Second, I think you're overcomplicating things by considering a partition to be an indexed family of subsets of $U$. Indeed, if you consider the assignment of indices to be part of the partition, then what you want to prove is not true, because then the two partitions
$ A_1 = \{1\}, A_2 = \{2,3,\ldots,n\} $ and $ B_1 = \{2,3,\ldots,n\}, B_2 = \{1\} $ would satisfy $A\succ B\succ A$, but $A\ne B$.
So we need to work with partitions being unordered collections of subsets of $U$, and your relation should then be defined as $ B\succ A \quad\iff \forall b\in B\; \exists a\in A: b\subseteq a$
In order to prove that this is antisymmetic, we assume $A\succ B\succ A$ and seek to prove that $A \subseteq B$. (Then, since $A$ and $B$ were arbitrary, and we also have $B\succ A\succ B$, the same argument shows $B\subseteq A$, so $A = B$).
In order to prove this, it is crucial that $A$ and $B$ are partitions, which requires among other things that (1) any two different members of $A$ must be disjoint, and (2) the empty set is not in $A$.

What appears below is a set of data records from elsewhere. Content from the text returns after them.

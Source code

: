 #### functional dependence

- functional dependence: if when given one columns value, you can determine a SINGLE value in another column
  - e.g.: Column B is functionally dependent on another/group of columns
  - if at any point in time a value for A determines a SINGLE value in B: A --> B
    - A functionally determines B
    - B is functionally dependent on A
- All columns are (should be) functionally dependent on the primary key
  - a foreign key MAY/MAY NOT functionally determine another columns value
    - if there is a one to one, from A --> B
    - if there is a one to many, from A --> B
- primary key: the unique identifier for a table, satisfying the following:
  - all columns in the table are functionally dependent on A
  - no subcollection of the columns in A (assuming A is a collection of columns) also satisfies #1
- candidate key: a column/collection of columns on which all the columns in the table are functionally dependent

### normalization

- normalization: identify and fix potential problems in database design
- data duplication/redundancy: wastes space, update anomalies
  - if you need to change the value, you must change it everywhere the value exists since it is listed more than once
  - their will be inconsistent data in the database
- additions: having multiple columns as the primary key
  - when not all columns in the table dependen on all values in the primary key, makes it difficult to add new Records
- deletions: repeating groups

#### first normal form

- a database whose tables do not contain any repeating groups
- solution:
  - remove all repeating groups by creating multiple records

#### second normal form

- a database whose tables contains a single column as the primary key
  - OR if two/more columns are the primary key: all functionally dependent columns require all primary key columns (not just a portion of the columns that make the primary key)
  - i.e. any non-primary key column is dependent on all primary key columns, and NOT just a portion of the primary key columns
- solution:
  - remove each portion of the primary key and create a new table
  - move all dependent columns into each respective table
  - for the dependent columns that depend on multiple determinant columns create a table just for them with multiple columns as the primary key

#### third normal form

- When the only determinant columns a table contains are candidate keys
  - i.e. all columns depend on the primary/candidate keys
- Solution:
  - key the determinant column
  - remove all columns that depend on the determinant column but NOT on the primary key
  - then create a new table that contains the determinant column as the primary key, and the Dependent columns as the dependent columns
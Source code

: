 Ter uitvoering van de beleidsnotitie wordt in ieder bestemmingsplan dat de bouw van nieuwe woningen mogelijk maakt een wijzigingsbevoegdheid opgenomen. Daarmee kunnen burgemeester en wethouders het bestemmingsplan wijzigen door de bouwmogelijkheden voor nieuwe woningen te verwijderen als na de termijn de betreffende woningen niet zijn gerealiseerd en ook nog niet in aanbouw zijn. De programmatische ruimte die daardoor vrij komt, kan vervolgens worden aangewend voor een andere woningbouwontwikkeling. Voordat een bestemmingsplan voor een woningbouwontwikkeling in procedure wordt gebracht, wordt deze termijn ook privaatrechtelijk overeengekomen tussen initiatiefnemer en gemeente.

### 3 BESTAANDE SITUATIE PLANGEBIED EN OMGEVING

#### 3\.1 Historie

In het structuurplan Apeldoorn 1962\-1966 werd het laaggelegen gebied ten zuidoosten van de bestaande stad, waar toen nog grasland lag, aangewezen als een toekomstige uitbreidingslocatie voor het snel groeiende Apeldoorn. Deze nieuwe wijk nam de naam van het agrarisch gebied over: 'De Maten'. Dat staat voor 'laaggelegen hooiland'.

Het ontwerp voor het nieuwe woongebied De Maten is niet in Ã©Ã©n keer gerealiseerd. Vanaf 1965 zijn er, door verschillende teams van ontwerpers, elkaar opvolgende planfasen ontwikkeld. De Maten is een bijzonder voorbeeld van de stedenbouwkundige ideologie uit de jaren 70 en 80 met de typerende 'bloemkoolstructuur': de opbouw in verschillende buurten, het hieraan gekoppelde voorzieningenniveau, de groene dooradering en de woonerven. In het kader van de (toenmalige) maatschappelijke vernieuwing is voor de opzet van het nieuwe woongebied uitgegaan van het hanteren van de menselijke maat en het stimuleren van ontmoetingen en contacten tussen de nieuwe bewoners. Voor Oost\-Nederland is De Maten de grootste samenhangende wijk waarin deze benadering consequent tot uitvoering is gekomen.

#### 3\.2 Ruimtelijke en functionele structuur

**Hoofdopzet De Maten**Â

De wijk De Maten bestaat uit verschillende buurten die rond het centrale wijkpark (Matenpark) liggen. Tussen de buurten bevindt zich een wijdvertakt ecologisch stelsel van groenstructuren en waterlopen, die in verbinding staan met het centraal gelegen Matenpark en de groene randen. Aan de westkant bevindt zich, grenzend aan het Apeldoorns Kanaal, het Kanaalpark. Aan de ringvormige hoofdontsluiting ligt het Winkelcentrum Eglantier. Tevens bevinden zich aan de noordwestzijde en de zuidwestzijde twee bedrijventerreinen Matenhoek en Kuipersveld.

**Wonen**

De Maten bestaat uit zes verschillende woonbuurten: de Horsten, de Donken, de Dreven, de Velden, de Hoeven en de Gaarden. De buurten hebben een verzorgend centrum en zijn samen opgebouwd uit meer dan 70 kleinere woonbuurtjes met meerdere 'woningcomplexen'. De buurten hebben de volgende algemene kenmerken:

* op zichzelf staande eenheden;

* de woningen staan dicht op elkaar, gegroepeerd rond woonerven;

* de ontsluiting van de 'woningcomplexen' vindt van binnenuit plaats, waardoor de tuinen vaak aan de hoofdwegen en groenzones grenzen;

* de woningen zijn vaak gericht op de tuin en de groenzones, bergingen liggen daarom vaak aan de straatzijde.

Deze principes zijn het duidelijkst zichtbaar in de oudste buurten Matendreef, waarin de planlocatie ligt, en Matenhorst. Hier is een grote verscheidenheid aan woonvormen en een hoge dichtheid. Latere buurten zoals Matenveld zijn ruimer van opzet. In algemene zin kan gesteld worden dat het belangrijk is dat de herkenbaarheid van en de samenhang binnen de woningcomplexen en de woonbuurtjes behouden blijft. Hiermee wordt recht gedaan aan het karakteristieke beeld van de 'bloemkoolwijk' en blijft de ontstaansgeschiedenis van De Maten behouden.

Now, we're assuming that $A\succ B\succ A$. To prove $A\subseteq B$ consider any $x\in A$. One of the $\succ$s gives us $y\in B$ such that $x\subseteq y$, and the other gives $z\in A$ sucht that $x\subseteq y\subseteq z$. But because $x$ and $z$ are both in $A$, they must be either equal or disjoint. Since $x$ is non-empty and $x\subseteq z$ they can't be disjoint, so $x=z$. But then $x\subseteq y \subseteq x$, and $y$ must equal $x$. Since $y$ was in $B$, we have proved $x\in B$.